[[ Study material, beginning ]]

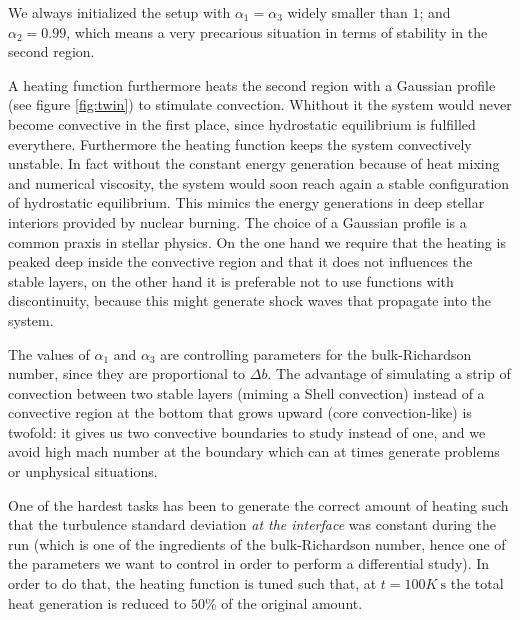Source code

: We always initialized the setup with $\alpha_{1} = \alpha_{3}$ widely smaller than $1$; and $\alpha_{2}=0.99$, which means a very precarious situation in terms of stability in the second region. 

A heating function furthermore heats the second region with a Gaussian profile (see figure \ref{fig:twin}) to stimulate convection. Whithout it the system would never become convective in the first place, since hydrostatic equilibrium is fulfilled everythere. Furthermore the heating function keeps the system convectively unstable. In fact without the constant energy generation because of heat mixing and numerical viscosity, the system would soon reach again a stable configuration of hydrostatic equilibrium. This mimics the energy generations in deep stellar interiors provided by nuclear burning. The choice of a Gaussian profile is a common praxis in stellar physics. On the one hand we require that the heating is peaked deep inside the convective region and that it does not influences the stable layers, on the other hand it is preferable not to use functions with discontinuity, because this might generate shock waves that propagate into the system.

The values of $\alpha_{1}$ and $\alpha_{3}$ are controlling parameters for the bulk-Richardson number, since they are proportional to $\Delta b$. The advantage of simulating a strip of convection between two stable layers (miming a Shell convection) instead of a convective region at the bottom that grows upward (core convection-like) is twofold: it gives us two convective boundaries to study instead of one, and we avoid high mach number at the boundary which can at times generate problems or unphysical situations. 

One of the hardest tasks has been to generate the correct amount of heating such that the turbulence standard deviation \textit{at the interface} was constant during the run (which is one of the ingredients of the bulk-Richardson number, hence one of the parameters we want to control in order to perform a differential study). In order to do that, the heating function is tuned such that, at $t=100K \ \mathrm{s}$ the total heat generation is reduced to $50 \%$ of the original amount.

[[ Study material, end ]]

> **Problem to solve**
Exactly how many lines in the records above hold the string "parameters"? Reply with that number only.

> **Written response**
2